Stored dataset items:
——
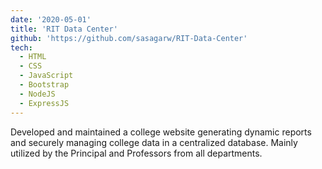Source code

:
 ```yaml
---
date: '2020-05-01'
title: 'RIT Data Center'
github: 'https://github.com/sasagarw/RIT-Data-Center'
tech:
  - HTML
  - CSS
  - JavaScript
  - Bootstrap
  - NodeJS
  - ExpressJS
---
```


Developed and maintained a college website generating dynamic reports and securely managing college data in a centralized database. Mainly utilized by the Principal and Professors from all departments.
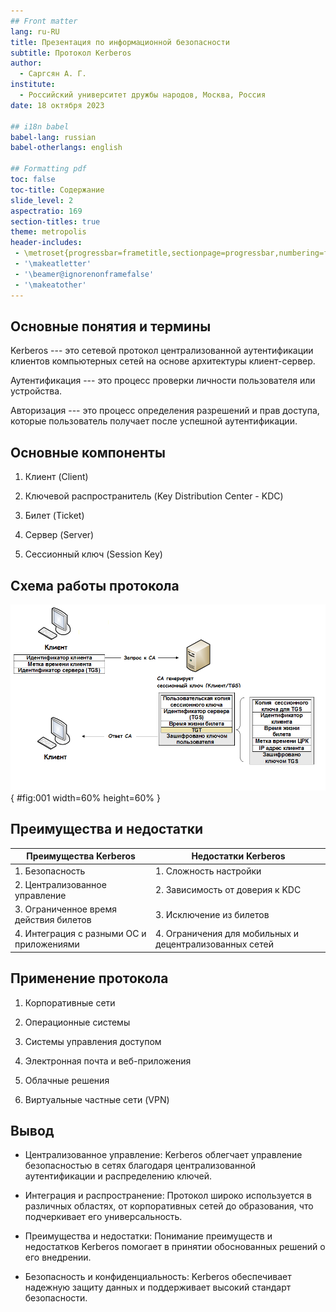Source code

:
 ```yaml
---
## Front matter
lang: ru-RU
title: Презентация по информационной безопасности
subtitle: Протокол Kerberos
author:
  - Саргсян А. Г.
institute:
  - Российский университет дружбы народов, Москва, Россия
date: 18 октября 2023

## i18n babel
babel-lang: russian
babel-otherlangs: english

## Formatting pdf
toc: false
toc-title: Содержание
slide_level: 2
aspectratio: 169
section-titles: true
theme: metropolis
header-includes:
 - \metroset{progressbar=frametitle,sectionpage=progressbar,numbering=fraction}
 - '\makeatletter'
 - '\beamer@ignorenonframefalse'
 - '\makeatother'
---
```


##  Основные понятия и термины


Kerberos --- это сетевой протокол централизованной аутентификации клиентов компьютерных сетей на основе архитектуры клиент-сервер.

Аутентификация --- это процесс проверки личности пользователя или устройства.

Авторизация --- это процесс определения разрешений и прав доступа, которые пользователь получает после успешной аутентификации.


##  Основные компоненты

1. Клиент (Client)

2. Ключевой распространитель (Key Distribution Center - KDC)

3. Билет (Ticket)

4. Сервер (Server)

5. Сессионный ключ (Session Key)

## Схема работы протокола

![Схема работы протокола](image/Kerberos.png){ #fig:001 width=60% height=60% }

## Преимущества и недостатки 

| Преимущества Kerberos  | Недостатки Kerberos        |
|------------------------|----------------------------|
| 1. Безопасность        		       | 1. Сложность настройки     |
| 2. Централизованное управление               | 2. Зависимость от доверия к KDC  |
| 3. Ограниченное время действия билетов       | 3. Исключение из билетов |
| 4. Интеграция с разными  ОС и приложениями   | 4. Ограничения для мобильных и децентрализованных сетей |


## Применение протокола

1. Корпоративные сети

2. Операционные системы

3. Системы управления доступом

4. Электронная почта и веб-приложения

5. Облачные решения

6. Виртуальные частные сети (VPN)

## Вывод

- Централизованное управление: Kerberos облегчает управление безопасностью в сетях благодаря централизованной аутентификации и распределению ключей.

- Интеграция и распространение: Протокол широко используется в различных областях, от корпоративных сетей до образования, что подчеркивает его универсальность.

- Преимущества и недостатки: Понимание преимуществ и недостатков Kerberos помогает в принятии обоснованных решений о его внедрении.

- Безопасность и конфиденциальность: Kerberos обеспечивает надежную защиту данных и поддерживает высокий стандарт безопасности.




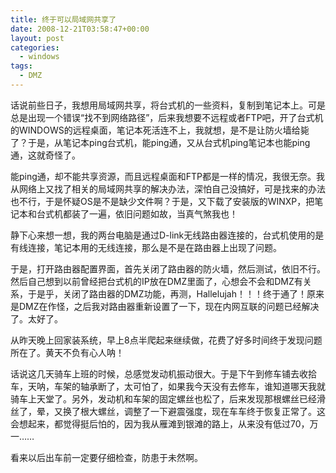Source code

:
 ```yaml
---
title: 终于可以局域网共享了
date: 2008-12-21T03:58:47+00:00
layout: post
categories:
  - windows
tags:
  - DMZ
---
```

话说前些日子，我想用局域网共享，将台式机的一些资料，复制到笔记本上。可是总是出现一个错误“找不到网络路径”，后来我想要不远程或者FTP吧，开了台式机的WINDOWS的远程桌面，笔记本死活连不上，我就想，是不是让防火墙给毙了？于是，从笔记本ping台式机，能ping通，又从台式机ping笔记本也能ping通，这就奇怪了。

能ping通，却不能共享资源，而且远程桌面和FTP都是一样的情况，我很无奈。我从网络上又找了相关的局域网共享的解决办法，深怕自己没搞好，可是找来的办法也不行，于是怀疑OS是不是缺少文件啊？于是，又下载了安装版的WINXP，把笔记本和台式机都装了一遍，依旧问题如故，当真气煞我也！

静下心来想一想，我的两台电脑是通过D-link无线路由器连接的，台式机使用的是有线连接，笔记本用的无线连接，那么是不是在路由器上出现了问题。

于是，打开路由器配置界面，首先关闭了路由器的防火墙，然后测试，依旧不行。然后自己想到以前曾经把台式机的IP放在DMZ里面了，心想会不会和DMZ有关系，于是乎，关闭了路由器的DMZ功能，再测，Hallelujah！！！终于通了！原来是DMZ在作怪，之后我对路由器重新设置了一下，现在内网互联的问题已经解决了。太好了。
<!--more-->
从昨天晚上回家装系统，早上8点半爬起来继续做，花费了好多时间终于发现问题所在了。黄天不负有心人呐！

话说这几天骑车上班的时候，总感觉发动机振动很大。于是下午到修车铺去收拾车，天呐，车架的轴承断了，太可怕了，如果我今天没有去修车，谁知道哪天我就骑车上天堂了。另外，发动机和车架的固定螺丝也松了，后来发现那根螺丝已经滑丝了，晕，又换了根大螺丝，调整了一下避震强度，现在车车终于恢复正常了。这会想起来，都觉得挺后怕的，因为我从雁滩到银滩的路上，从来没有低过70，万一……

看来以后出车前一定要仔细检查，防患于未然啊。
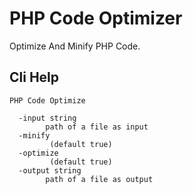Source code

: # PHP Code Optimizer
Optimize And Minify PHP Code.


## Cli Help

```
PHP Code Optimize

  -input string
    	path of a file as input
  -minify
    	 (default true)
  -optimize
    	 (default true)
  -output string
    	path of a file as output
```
——
Which lines of the data contain the word "Централизованное"? Copy each one.

| 2. Централизованное управление               | 2. Зависимость от доверия к KDC  |
- Централизованное управление: Kerberos облегчает управление безопасностью в сетях благодаря централизованной аутентификации и распределению ключей.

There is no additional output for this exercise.